Last Friday, Scott Warren and I were in Atlanta, where we were one of twenty startup “civic ventures” competing to join a new “Civic Accelerator” started by Points of Light and Village Capital. The twenty finalists spanned a wide range of missions and forms, from helping people take action based on news articles to crowdsourcing funding for small businesses shut out of traditional loan programs. Just over half the organizations were for-profit businesses and most (GC was an exception) had a strong tech component. Over the course of two days, Scott and I appeared before panels of judges (with mostly private sector backgrounds) to do a two-minute pitch on stage (my microphone was confiscated when I breached the two minute limit; I was unable to see the iPad timer at the foot of the stage), group interviews with three other organizations, and a one-on-one interview with Ross Baird, the executive director of Village Capital and a “civic entrepreneur” himself.
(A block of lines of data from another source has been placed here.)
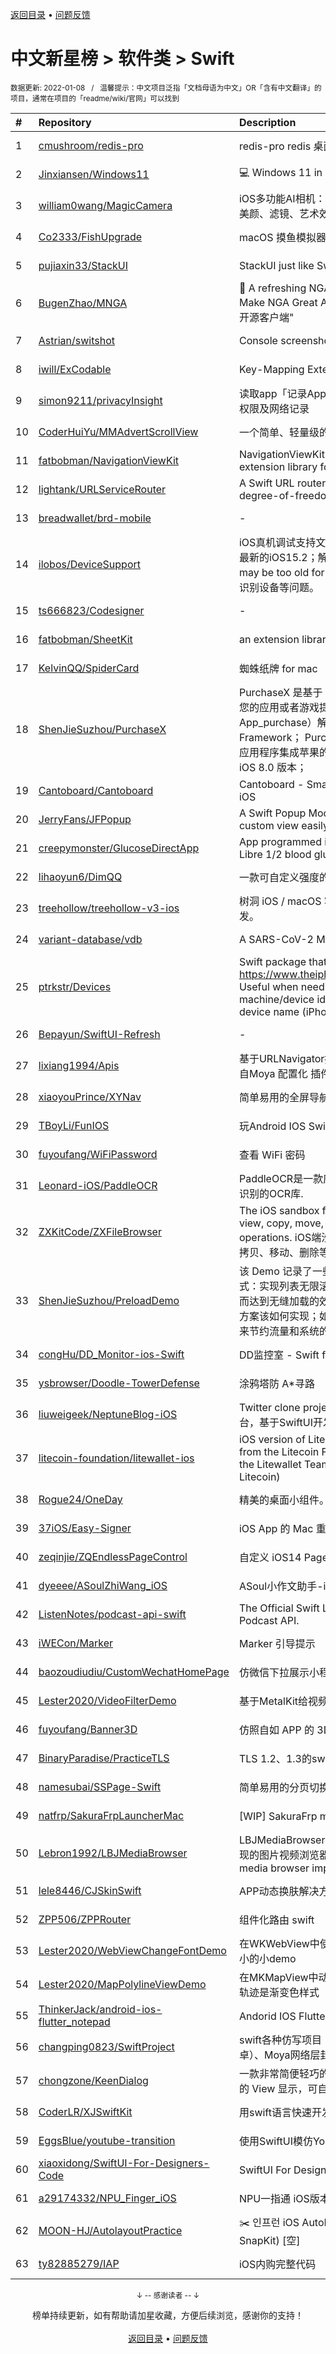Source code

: <a href="https://gitee.com/GrowingGit/GitHub-Chinese-Top-Charts#github中文排行榜">返回目录</a> • <a href="/content/docs/feedback.md">问题反馈</a>

# 中文新星榜 > 软件类 > Swift
<sub>数据更新: 2022-01-08&nbsp;&nbsp;&nbsp;/&nbsp;&nbsp;&nbsp;温馨提示：中文项目泛指「文档母语为中文」OR「含有中文翻译」的项目，通常在项目的「readme/wiki/官网」可以找到</sub>

|#|Repository|Description|Stars|Updated|Created|
|:-|:-|:-|:-|:-|:-|
|1|[cmushroom/redis-pro](https://gitee.com/cmushroom/redis-pro)|redis-pro redis 桌面管理工具|409|2022-01-06|2021-01-19|
|2|[Jinxiansen/Windows11](https://gitee.com/Jinxiansen/Windows11)| 💻 Windows 11 in SwiftUI.|114|2021-10-13|2021-08-31|
|3|[william0wang/MagicCamera](https://gitee.com/william0wang/MagicCamera)|iOS多功能AI相机：人像卡通化、变老变年轻、美颜、滤镜、艺术效果等|93|2021-11-08|2021-10-29|
|4|[Co2333/FishUpgrade](https://gitee.com/Co2333/FishUpgrade)|macOS 摸鱼模拟器|85|2021-12-19|2021-12-16|
|5|[pujiaxin33/StackUI](https://gitee.com/pujiaxin33/StackUI)|StackUI just like SwiftUI|69|2021-12-28|2021-10-14|
|6|[BugenZhao/MNGA](https://gitee.com/BugenZhao/MNGA)|💬 A refreshing NGA Forum App in SwiftUI. Make NGA Great Again! aka "NGA 论坛 iOS 开源客户端"|62|2022-01-03|2021-06-27|
|7|[Astrian/switshot](https://gitee.com/Astrian/switshot)|Console screenshot transfer|53|2021-12-23|2021-09-10|
|8|[iwill/ExCodable](https://gitee.com/iwill/ExCodable)|Key-Mapping Extensions for Swift Codable|45|2021-12-09|2021-02-08|
|9|[simon9211/privacyInsight](https://gitee.com/simon9211/privacyInsight)|读取app「记录App活动」文件，展示app访问权限及网络记录|44|2021-10-28|2021-10-18|
|10|[CoderHuiYu/MMAdvertScrollView](https://gitee.com/CoderHuiYu/MMAdvertScrollView)|一个简单、轻量级的swift版公告轮播框架|42|2021-09-15|2021-01-26|
|11|[fatbobman/NavigationViewKit](https://gitee.com/fatbobman/NavigationViewKit)|NavigationViewKit is a NavigationView extension library for SwiftUI.|39|2021-12-16|2021-08-31|
|12|[lightank/URLServiceRouter](https://gitee.com/lightank/URLServiceRouter)|A Swift URL router implemented by a high-degree-of-freedom nodeTree and  RPC|35|2021-12-09|2021-01-19|
|13|[breadwallet/brd-mobile](https://gitee.com/breadwallet/brd-mobile)|-|33|2021-11-07|2021-06-28|
|14|[ilobos/DeviceSupport](https://gitee.com/ilobos/DeviceSupport)|iOS真机调试支持文件，支持iOS9-15，已支持最新的iOS15.2；解决【Your Xcode version may be too old for your iOS version.】、无法识别设备等问题。|33|2021-11-11|2021-02-01|
|15|[ts666823/Codesigner](https://gitee.com/ts666823/Codesigner)|-|30|2021-12-11|2021-10-29|
|16|[fatbobman/SheetKit](https://gitee.com/fatbobman/SheetKit)|an extension library for SwiftUI sheets. |28|2021-09-17|2021-09-16|
|17|[KelvinQQ/SpiderCard](https://gitee.com/KelvinQQ/SpiderCard)|蜘蛛纸牌 for mac|24|2021-08-23|2021-07-28|
|18|[ShenJieSuzhou/PurchaseX](https://gitee.com/ShenJieSuzhou/PurchaseX)|PurchaseX 是基于 Swift 语言开发，专门用于给您的应用或者游戏提供应用内购买（In-App_purchase）解决方案的轻量级 Framework；  PurchaseX 能让开发者轻松的为应用程序集成苹果的应用内购买，目前最低支持 iOS 8.0 版本；|24|2021-10-28|2021-07-20|
|19|[Cantoboard/Cantoboard](https://gitee.com/Cantoboard/Cantoboard)|Cantoboard - Smart Cantonese Keyboard on iOS |24|2022-01-07|2021-03-19|
|20|[JerryFans/JFPopup](https://gitee.com/JerryFans/JFPopup)|A Swift Popup Module help you popup your custom view easily|21|2021-10-22|2021-10-11|
|21|[creepymonster/GlucoseDirectApp](https://gitee.com/creepymonster/GlucoseDirectApp)|App programmed in Swift/SwiftUI for using Libre 1/2 blood glucose sensors.|21|2022-01-07|2021-07-18|
|22|[lihaoyun6/DimQQ](https://gitee.com/lihaoyun6/DimQQ)|一款可自定义强度的QQ for Mac亮度降低工具|18|2021-11-28|2021-11-23|
|23|[treehollow/treehollow-v3-ios](https://gitee.com/treehollow/treehollow-v3-ios)|树洞 iOS / macOS 客户端，使用 SwiftUI 开发。|15|2021-12-11|2021-01-13|
|24|[variant-database/vdb](https://gitee.com/variant-database/vdb)|A SARS-CoV-2 Mutation Pattern Query Tool|12|2021-12-10|2021-04-06|
|25|[ptrkstr/Devices](https://gitee.com/ptrkstr/Devices)|Swift package that contains all devices from https://www.theiphonewiki.com/wiki/Models. Useful when needing to parse machine/device identifier (i.e. iPhone10,1) to device name (iPhone 8).|11|2021-12-27|2021-10-12|
|26|[Bepayun/SwiftUI-Refresh](https://gitee.com/Bepayun/SwiftUI-Refresh)|-|11|2021-07-20|2021-07-16|
|27|[lixiang1994/Apis](https://gitee.com/lixiang1994/Apis)|基于URLNavigator抽象的URL路由组件 灵感来自Moya 配置化 插件化.|10|2021-12-21|2021-12-15|
|28|[xiaoyouPrince/XYNav](https://gitee.com/xiaoyouPrince/XYNav)|简单易用的全屏导航控制器 Swift 5.0|10|2022-01-04|2021-09-14|
|29|[TBoyLi/FunIOS](https://gitee.com/TBoyLi/FunIOS)|玩Android IOS Swift 版本|10|2021-09-08|2021-08-10|
|30|[fuyoufang/WiFiPassword](https://gitee.com/fuyoufang/WiFiPassword)|查看 WiFi 密码|10|2021-08-04|2021-07-31|
|31|[Leonard-iOS/PaddleOCR](https://gitee.com/Leonard-iOS/PaddleOCR)|PaddleOCR是一款应用于iOS设备上的通用文字识别的OCR库.|9|2021-10-25|2021-05-13|
|32|[ZXKitCode/ZXFileBrowser](https://gitee.com/ZXKitCode/ZXFileBrowser)|The iOS sandbox file browser, which has view, copy, move, delete files and other operations. iOS端沙盒文件浏览器，可以查看、拷贝、移动、删除等操作|9|2021-10-27|2021-05-11|
|33|[ShenJieSuzhou/PreloadDemo](https://gitee.com/ShenJieSuzhou/PreloadDemo)|该 Demo 记录了一些优雅处理网络数据的方式：实现列表无限滚动时，数据如何预加载，从而达到无缝加载的效果；滚动时 UI 卡顿的解决方案该如何实现；如何优化网络，利用数据缓存来节约流量和系统的内存。|9|2021-10-28|2021-03-23|
|34|[congHu/DD_Monitor-ios-Swift](https://gitee.com/congHu/DD_Monitor-ios-Swift)|DD监控室 - Swift for iOS, iPadOS, macOS|9|2021-10-13|2021-03-21|
|35|[ysbrowser/Doodle-TowerDefense](https://gitee.com/ysbrowser/Doodle-TowerDefense)|涂鸦塔防 A*寻路|8|2021-08-23|2021-08-20|
|36|[liuweigeek/NeptuneBlog-iOS](https://gitee.com/liuweigeek/NeptuneBlog-iOS)|Twitter clone project，模仿Twitter的社交平台，基于SwiftUI开发。|8|2021-12-12|2021-06-14|
|37|[litecoin-foundation/litewallet-ios](https://gitee.com/litecoin-foundation/litewallet-ios)|iOS version of Litewallet , official SPV Wallet from the Litecoin Foundation. Maintained by the Litewallet Team & Charlie Lee (Creator of Litecoin)|8|2021-10-11|2021-04-10|
|38|[Rogue24/OneDay](https://gitee.com/Rogue24/OneDay)|精美的桌面小组件。|7|2021-12-09|2021-07-08|
|39|[37iOS/Easy-Signer](https://gitee.com/37iOS/Easy-Signer)| iOS App 的 Mac 重签名工具|6|2022-01-05|2022-01-04|
|40|[zeqinjie/ZQEndlessPageControl](https://gitee.com/zeqinjie/ZQEndlessPageControl)|自定义 iOS14 PageControl 控件新功能|6|2021-10-21|2021-09-23|
|41|[dyeeee/ASoulZhiWang_iOS](https://gitee.com/dyeeee/ASoulZhiWang_iOS)|ASoul小作文助手-iOS|6|2021-07-14|2021-07-13|
|42|[ListenNotes/podcast-api-swift](https://gitee.com/ListenNotes/podcast-api-swift)|The Official Swift Library for the Listen Notes Podcast API.|6|2021-10-26|2021-05-13|
|43|[iWECon/Marker](https://gitee.com/iWECon/Marker)|Marker 引导提示|6|2021-11-18|2021-01-15|
|44|[baozoudiudiu/CustomWechatHomePage](https://gitee.com/baozoudiudiu/CustomWechatHomePage)|仿微信下拉展示小程序列表效果|5|2021-11-16|2021-11-16|
|45|[Lester2020/VideoFilterDemo](https://gitee.com/Lester2020/VideoFilterDemo)|基于MetalKit给视频添加滤镜的demo|5|2021-08-28|2021-08-28|
|46|[fuyoufang/Banner3D](https://gitee.com/fuyoufang/Banner3D)|仿照自如 APP 的 3D Banner|5|2021-08-13|2021-08-13|
|47|[BinaryParadise/PracticeTLS](https://gitee.com/BinaryParadise/PracticeTLS)|TLS 1.2、1.3的swift简单实现|5|2021-12-13|2021-08-05|
|48|[namesubai/SSPage-Swift](https://gitee.com/namesubai/SSPage-Swift)|简单易用的分页切换组件，类型twitter,微博主页|5|2021-09-24|2021-07-19|
|49|[natfrp/SakuraFrpLauncherMac](https://gitee.com/natfrp/SakuraFrpLauncherMac)|[WIP] SakuraFrp macOS 启动器|5|2021-10-28|2021-06-01|
|50|[Lebron1992/LBJMediaBrowser](https://gitee.com/Lebron1992/LBJMediaBrowser)|LBJMediaBrowser 是一个在 SwiftUI 框架下实现的图片视频浏览器。(LBJMediaBrowser is a media browser implemented with SwiftUI.)|4|2021-11-26|2021-09-13|
|51|[lele8446/CJSkinSwift](https://gitee.com/lele8446/CJSkinSwift)|APP动态换肤解决方案|4|2021-09-28|2021-09-08|
|52|[ZPP506/ZPPRouter](https://gitee.com/ZPP506/ZPPRouter)|组件化路由 swift|4|2021-11-19|2021-09-06|
|53|[Lester2020/WebViewChangeFontDemo](https://gitee.com/Lester2020/WebViewChangeFontDemo)|在WKWebView中使用原生代码控制字体显示大小的小demo|4|2021-09-06|2021-09-03|
|54|[Lester2020/MapPolylineViewDemo](https://gitee.com/Lester2020/MapPolylineViewDemo)|在MKMapView中动态显示轨迹回放，支持回放轨迹是渐变色样式|4|2021-09-01|2021-09-01|
|55|[ThinkerJack/android-ios-flutter_notepad](https://gitee.com/ThinkerJack/android-ios-flutter_notepad)|Andorid IOS Flutter编写的三个记事本APP|4|2021-11-04|2021-07-21|
|56|[changping0823/SwiftProject](https://gitee.com/changping0823/SwiftProject)|swift各种仿写项目（微博、微信swiftUI、玩安卓）、Moya网络层封装|3|2021-12-03|2021-11-15|
|57|[chongzone/KeenDialog](https://gitee.com/chongzone/KeenDialog)|一款非常简便轻巧的对话弹窗， 对话框可在任意的 View 显示，可自由定制化属性参数|3|2021-11-15|2021-11-02|
|58|[CoderLR/XJSwiftKit](https://gitee.com/CoderLR/XJSwiftKit)|用swift语言快速开发一款App|3|2021-11-09|2021-10-29|
|59|[EggsBlue/youtube-transition](https://gitee.com/EggsBlue/youtube-transition)|使用SwiftUI模仿Youtube的播放动画|3|2021-10-10|2021-10-10|
|60|[xiaoxidong/SwiftUI-For-Designers-Code](https://gitee.com/xiaoxidong/SwiftUI-For-Designers-Code)|SwiftUI For Designers 应用内全部示例代码。|3|2021-12-03|2021-10-08|
|61|[a29174332/NPU_Finger_iOS](https://gitee.com/a29174332/NPU_Finger_iOS)|NPU一指通 iOS版本|3|2021-09-25|2021-08-06|
|62|[MOON-HJ/AutolayoutPractice](https://gitee.com/MOON-HJ/AutolayoutPractice)|✂️ 인프런 iOS AutoLayout 강좌 실습(feat. SnapKit) [空]|3|2021-09-22|2021-07-31|
|63|[ty82885279/IAP](https://gitee.com/ty82885279/IAP)|iOS内购完整代码|3|2021-07-19|2021-07-19|

<div align="center">
    <p><sub>↓ -- 感谢读者 -- ↓</sub></p>
    榜单持续更新，如有帮助请加星收藏，方便后续浏览，感谢你的支持！
</div>

<br/>

<div align="center"><a href="https://gitee.com/GrowingGit/GitHub-Chinese-Top-Charts#github中文排行榜">返回目录</a> • <a href="/content/docs/feedback.md">问题反馈</a></div>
Although I heard enough tech-y buzzwords and mixed metaphors in two days to prompt serious consideration of maximizing (or was it leveraging?) the mental health portion of GC’s benefits package, hearing a group of really thoughtful entrepreneurs and judges grapple in both conceptual and concrete terms with a variety of challenges they face generated a few fresh perspectives on our own mission that I wanted to share – and hear input on.
So here goes:
In the group interviews portion, Jay Lee, CEO of Smallknot (the crowdsourcing site to fund investments in local small business I mentioned earlier) emphatically stated that he did not want to be seen as altruistic or have Smallknot (a for-profit) branded as charitable. The inability of otherwise healthy small businesses to obtain bank loans at less-than-usurious interest rates is entirely a market failure, he argued, and must therefore be dealt with in those terms. (That said, Smallknot’s business model draws on (not-so-capitalist) civic inclinations.) The concept of “market failure” is well known to every econ 101 student. And it led me to think about what sort of “failures” GC might be addressing when dealing with pervasive civic disengagement. I came up with three: teacher training, policy, and culture.
Teacher training might be the clearest in evidence. Work done by AEI and others provides compelling evidence that although many social studies teachers feel well equipped to teach U.S. history and facts about, say, the Constitutional Convention (on which their students are more likely to be tested; see below), they are far less prepared to teach more amorphous (but perhaps even more vital) civic skills – persuasive communication, group collaboration, critical thinking, and other so-called “21st Century Skills.” Those are precisely what our action civics course develops, and by using college volunteers that we train with a curriculum we produce, we’re able to essentially jury-rig a temporary fix to broader teacher training failures. But until stronger pedagogies like action civics become standard parts of education schools’ and professional development programs’ curricula, we’re likely to face an uphill battle.
The second failure is one of policy. A new fact sheet released by CIRCLE last week elucidates a problem that has nettled social studies teachers at least since the 2002 No Child Left Behind Act. (Cliffs Notes version: The act held states and schools accountable for only English/language arts and math standardized tests, states focused limited resources in those areas at the expense other areas, especially social studies.) A mere nine states have mandatory assessments with civics content; only two have it as a graduation requirement. Say what you will about standardized tests, but what they do and do not assess, and how they assess it, say much about policymakers’ priorities.
Blaming policymakers, however, only takes us so far, especially in a democracy. Ultimately, their priorities reflect our own. In a society where praise of the lone entrepreneur or “job creator” is in vogue, we will naturally put less emphasis on the collective and collective action problems. Yet those sorts of problems are arguably the greatest we currently face, and our failure to treat them as such may partly explain our perennial political paralysis. As the old saw goes, if the only tool you have is a hammer (here, individual-oriented solutions), every problem looks like a nail.
Although I’m skeptical of using only one lens to view a sweeping problem like civic disengagement, this approach seems to bring a few “failures” into focus – and suggest where we should be directing our energy (and where we should form alliances). Does this analysis resonate with you? Are there other “failures” you see? Most importantly, what can be done?